(Task item)
An exact copy of all the data is needed, with every picture left out.

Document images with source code

%%

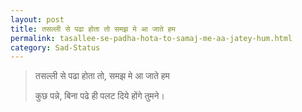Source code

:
 ```yaml
---
layout: post
title: तसल्ली से पढा होता तो समझ मे आ जाते हम
permalink: tasallee-se-padha-hota-to-samaj-me-aa-jatey-hum.html
category: Sad-Status
---
```

> तसल्ली से पढा होता तो, समझ मे आ जाते हम
> 
> कुछ पन्ने, बिना पढे ही पलट दिये होंगे तुमने।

%%

(Result of this task)
Source code

:
 ```yaml
---
layout: post
title: तसल्ली से पढा होता तो समझ मे आ जाते हम
permalink: tasallee-se-padha-hota-to-samaj-me-aa-jatey-hum.html
category: Sad-Status
---
```

> तसल्ली से पढा होता तो, समझ मे आ जाते हम
> 
> कुछ पन्ने, बिना पढे ही पलट दिये होंगे तुमने।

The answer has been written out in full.